What does the faithful exercise of these gifts look like? In Reading the Bible in the Strange World of Medicine, Verhey argues we can know God’s character through Jesus; so because Jesus was a healer, we can be confident that God is a healer. Certainly, Jesus’ healing ministry has inspired generations of Christians to set up hospitals, train as doctors and nurses, and contribute to medical research. However, Verhey contends we should always treat people as ends in themselves, rather than merely tools to be used for advancing knowledge or the human race as a whole. Thus, while Verhey believes genetic therapies should be celebrated, he holds genetic enhancements should be refused, as should genetic experiments on children which provide no clear benefits to them, and sees no justification for germline modifications of any sort.
Initially, Verhey’s analysis suggests somatic genetic therapy is the only acceptable form of genetic editing for Christians, but a common challenge to his position is that the line between therapy and enhancement is constantly moving. For example, if we discover genes that improve height, reflexes, and strength to be above average, could not their absence be considered a disorder? However, an important rejoinder is improvements to these features primarily provide a competitive advantage for certain activities, rather than an intrinsic benefit for all areas of life. Indeed, in many ways being taller is an advantage only if other people are shorter, which suggests that such alterations should not be considered the moral equivalent of a cure for sickle cell anemia.

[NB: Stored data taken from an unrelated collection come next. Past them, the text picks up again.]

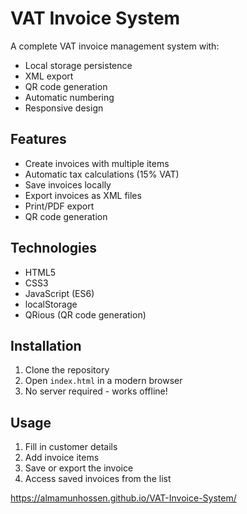 # VAT Invoice System

A complete VAT invoice management system with:
- Local storage persistence
- XML export
- QR code generation
- Automatic numbering
- Responsive design

## Features
- Create invoices with multiple items
- Automatic tax calculations (15% VAT)
- Save invoices locally
- Export invoices as XML files
- Print/PDF export
- QR code generation

## Technologies
- HTML5
- CSS3
- JavaScript (ES6)
- localStorage
- QRious (QR code generation)

## Installation
1. Clone the repository
2. Open `index.html` in a modern browser
3. No server required - works offline!

## Usage
1. Fill in customer details
2. Add invoice items
3. Save or export the invoice
4. Access saved invoices from the list

https://almamunhossen.github.io/VAT-Invoice-System/
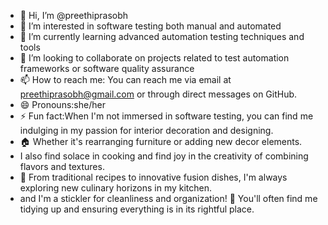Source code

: - 👋 Hi, I’m @preethiprasobh
- 👀 I’m interested in software testing both manual and automated
- 🌱 I’m currently learning advanced automation testing techniques and tools
- 💞️ I’m looking to collaborate on projects related to test automation frameworks or software quality assurance
- 📫 How to reach me: You can reach me via email at preethiprasobh@gmail.com or through direct messages on GitHub.
- 😄 Pronouns:she/her
- ⚡ Fun fact:When I'm not immersed in software testing, you can find me indulging in my passion for interior decoration and designing.
- 🏠 Whether it's rearranging furniture or adding new decor elements.
- I also find solace in cooking and find joy in the creativity of combining flavors and textures.
-  🥘 From traditional recipes to innovative fusion dishes, I'm always exploring new culinary horizons in my kitchen.
-  and I'm a stickler for cleanliness and organization! 🧹 You'll often find me tidying up and ensuring everything is in its rightful place.

<!---
preethiprasobh/preethiprasobh is a ✨ special ✨ repository because its `README.md` (this file) appears on your GitHub profile.
You can click the Preview link to take a look at your changes.
--->
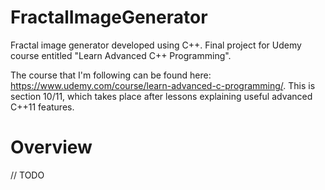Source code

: # FractalImageGenerator
Fractal image generator developed using C++. Final project for Udemy course entitled "Learn Advanced C++ Programming".

The course that I'm following can be found here: https://www.udemy.com/course/learn-advanced-c-programming/. This is section 10/11, which takes place after lessons explaining useful advanced C++11 features.

# Overview
// TODO
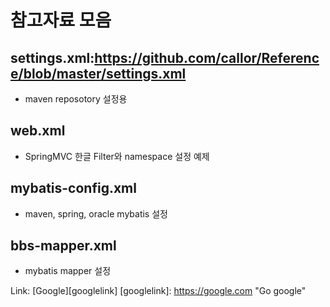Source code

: # 참고자료 모음

## settings.xml:https://github.com/callor/Reference/blob/master/settings.xml
* maven reposotory 설정용

## web.xml
* SpringMVC 한글 Filter와 namespace 설정 예제

## mybatis-config.xml
* maven, spring, oracle mybatis 설정

## bbs-mapper.xml
* mybatis mapper 설정


Link: [Google][googlelink] [googlelink]: https://google.com "Go google"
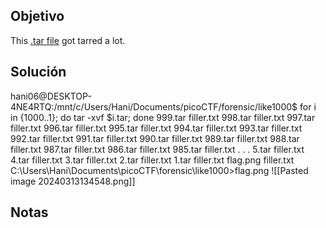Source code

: ## Objetivo
This [.tar file](https://jupiter.challenges.picoctf.org/static/52084b5ad360b25f9af83933114324e0/1000.tar) got tarred a lot.

## Solución
hani06@DESKTOP-4NE4RTQ:/mnt/c/Users/Hani/Documents/picoCTF/forensic/like1000$ for i in {1000..1}; do tar -xvf $i.tar; done
999.tar
filler.txt
998.tar
filler.txt
997.tar
filler.txt
996.tar
filler.txt
995.tar
filler.txt
994.tar
filler.txt
993.tar
filler.txt
992.tar
filler.txt
991.tar
filler.txt
990.tar
filler.txt
989.tar
filler.txt
988.tar
filler.txt
987.tar
filler.txt
986.tar
filler.txt
985.tar
filler.txt
.
.
.
5.tar
filler.txt
4.tar
filler.txt
3.tar
filler.txt
2.tar
filler.txt
1.tar
filler.txt
flag.png
filler.txt
C:\Users\Hani\Documents\picoCTF\forensic\like1000>flag.png
![[Pasted image 20240313134548.png]]

## Notas
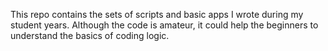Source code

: This repo contains the sets of scripts and basic apps I wrote during my student years.
Although the code is amateur, it could help the beginners to understand the basics of coding logic. 

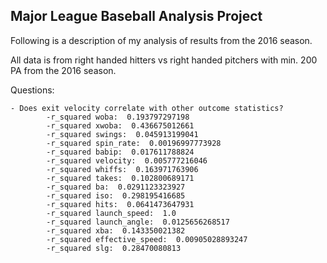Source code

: Major League Baseball Analysis Project
---------------------------------------

Following is a description of my analysis of results from the 2016 season.

All data is from right handed hitters vs right handed pitchers with min. 200 PA from the 2016 season.

Questions:

	- Does exit velocity correlate with other outcome statistics?
			-r_squared woba:  0.193797297198
			-r_squared xwoba:  0.436675012661
			-r_squared swings:  0.045913199041
			-r_squared spin_rate:  0.00196997773928
			-r_squared babip:  0.017611788824
			-r_squared velocity:  0.005777216046
			-r_squared whiffs:  0.163971763906
			-r_squared takes:  0.102800689171
			-r_squared ba:  0.0291123323927
			-r_squared iso:  0.298195416685
			-r_squared hits:  0.0641473647931
			-r_squared launch_speed:  1.0
			-r_squared launch_angle:  0.0125656268517
			-r_squared xba:  0.143350021382
			-r_squared effective_speed:  0.00905028893247
			-r_squared slg:  0.28470080813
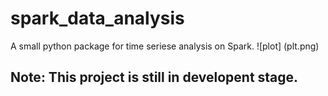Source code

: # spark_data_analysis
A small python package for time seriese analysis on Spark. 
![plot] (plt.png)
## Note: This project is still in developent stage. 

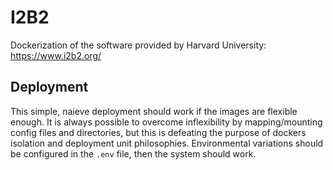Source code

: # I2B2
Dockerization of the software provided by Harvard University: https://www.i2b2.org/

## Deployment
This simple, naieve deployment should work if the images are flexible enough. It is always possible to overcome inflexibility by mapping/mounting config files and directories, but this is defeating the purpose of dockers isolation and deployment unit philosophies. Environmental variations should be configured in the `.env` file, then the system should work.
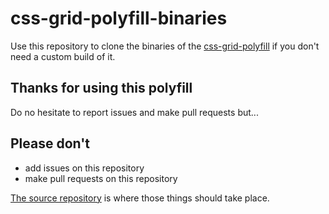 # css-grid-polyfill-binaries
Use this repository to clone the binaries of the [css-grid-polyfill](https://github.com/FremyCompany/css-grid-polyfill) if you don't need a custom build of it.

## Thanks for using this polyfill
Do no hesitate to report issues and make pull requests but...

## Please don't
- add issues on this repository
- make pull requests on this repository

[The source repository](https://github.com/FremyCompany/css-grid-polyfill) is where those things should take place.
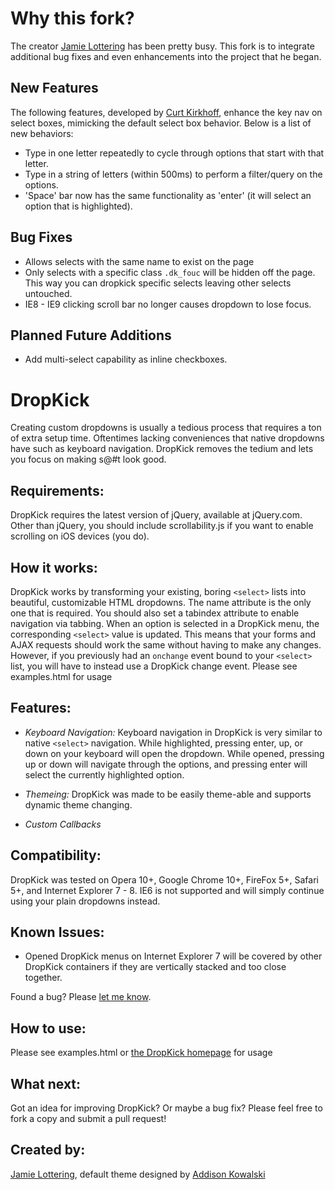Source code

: Why this fork?
=
The creator [Jamie Lottering](http://twitter.com/jamielottering) has been pretty busy. This fork is to integrate additional bug fixes and even enhancements into the project that he began.

New Features
-
The following features, developed by [Curt Kirkhoff](https://github.com/kirkhoff), enhance the key nav on select boxes, mimicking the default select box behavior. Below is a list of new behaviors:
* Type in one letter repeatedly to cycle through options that start with that letter.
* Type in a string of letters (within 500ms) to perform a filter/query on the options.
* 'Space' bar now has the same functionality as 'enter' (it will select an option that is highlighted).

Bug Fixes
-
* Allows selects with the same name to exist on the page
* Only selects with a specific class `.dk_fouc` will be hidden off the page. This way you can dropkick specific selects leaving other selects untouched.
* IE8 - IE9 clicking scroll bar no longer causes dropdown to lose focus.

Planned Future Additions
-
* Add multi-select capability as inline checkboxes.

DropKick
=
Creating custom dropdowns is usually a tedious process that requires a ton of extra setup time. Oftentimes lacking conveniences that native dropdowns have such as keyboard navigation. DropKick removes the tedium and lets you focus on making s@#t look good.

Requirements:
-
DropKick requires the latest version of jQuery, available at jQuery.com. Other than jQuery, you should include scrollability.js if you want to enable scrolling on iOS devices (you do).

How it works:
-
DropKick works by transforming your existing, boring `<select>` lists into beautiful, customizable HTML dropdowns. The name attribute is the only one that is required. You should also set a tabindex attribute to enable navigation via tabbing.
When an option is selected in a DropKick menu, the corresponding `<select>` value is updated. This means that your forms and AJAX requests should work the same without having to make any changes. However, if you previously had
an `onchange` event bound to your `<select>` list, you will have to instead use a DropKick change event. Please see examples.html for usage

Features:
-
* *Keyboard Navigation:*
   Keyboard navigation in DropKick is very similar to native `<select>` navigation.
   While highlighted, pressing enter, up, or down on your keyboard will open the dropdown.
   While opened, pressing up or down will navigate through the options, and pressing enter will select the currently highlighted option.

* *Themeing:* 
  DropKick was made to be easily theme-able and supports dynamic theme changing.

* *Custom Callbacks*

Compatibility:
-
DropKick was tested on Opera 10+, Google Chrome 10+, FireFox 5+, Safari 5+, and Internet Explorer 7 - 8. IE6 is not supported and will simply continue using your plain dropdowns instead.

Known Issues:
-
* Opened DropKick menus on Internet Explorer 7 will be covered by other DropKick containers if they are vertically stacked and too close together.

Found a bug? Please [let me know](https://github.com/JamieLottering/DropKick/issues).

How to use:
-
Please see examples.html or [the DropKick homepage](http://jamielottering.github.com/DropKick/) for usage

What next:
-
Got an idea for improving DropKick? Or maybe a bug fix? Please feel free to fork a copy and submit a pull request!

Created by:
-
[Jamie Lottering](http://twitter.com/jamielottering), default theme designed by [Addison Kowalski](http://twitter.com/addisonkowalski)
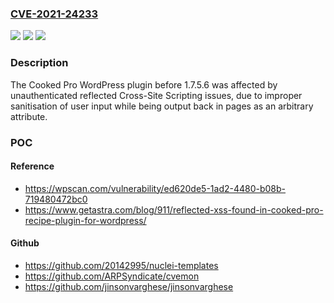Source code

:### [CVE-2021-24233](https://cve.mitre.org/cgi-bin/cvename.cgi?name=CVE-2021-24233)
![](https://img.shields.io/static/v1?label=Product&message=Cooked%20Ppro&color=blue)
![](https://img.shields.io/static/v1?label=Version&message=1.7.5.6%3C%201.7.5.6%20&color=brighgreen)
![](https://img.shields.io/static/v1?label=Vulnerability&message=CWE-79%20Cross-site%20Scripting%20(XSS)&color=brighgreen)

### Description

The Cooked Pro WordPress plugin before 1.7.5.6 was affected by unauthenticated reflected Cross-Site Scripting issues, due to improper sanitisation of user input while being output back in pages as an arbitrary attribute.

### POC

#### Reference
- https://wpscan.com/vulnerability/ed620de5-1ad2-4480-b08b-719480472bc0
- https://www.getastra.com/blog/911/reflected-xss-found-in-cooked-pro-recipe-plugin-for-wordpress/

#### Github
- https://github.com/20142995/nuclei-templates
- https://github.com/ARPSyndicate/cvemon
- https://github.com/jinsonvarghese/jinsonvarghese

The question of the social effects of enhancement brings Verhey to his third image, of God as the one who takes the side of the poor. In a world with growing inequality, should we devote scarce resources to genetically producing stronger, smarter and better-looking children? The usual solution, of giving access to those who can pay for it, risks the creation of a permanent divide between a wealthy, genetically enhanced upper class and a poor, genetically unenhanced lower class – not unlike that envisioned in Gattaca. Thus, Verhey argues we must guard against the temptation to seek perfection through genetic technologies, and leave medicine to promoting health, while we “work on becoming the kind of society that practices hospitality to those who are different from us.”
Although safe and practical human genetic engineering is not yet a reality, the advent of CRISPR technology and the willingness of scientists like He to break ethical boundaries suggests such a future may arrive faster than anticipated. Still, the distinctions and arguments developed by theologians like Allen Verhey provide valuable tools to guide Christians as they approach this brave new world. In particular, Verhey challenges the church to continue its age-old practices of healing the sick and providing hospitality for the poor and outcast, without being distracted by the prospect of “children made to order.”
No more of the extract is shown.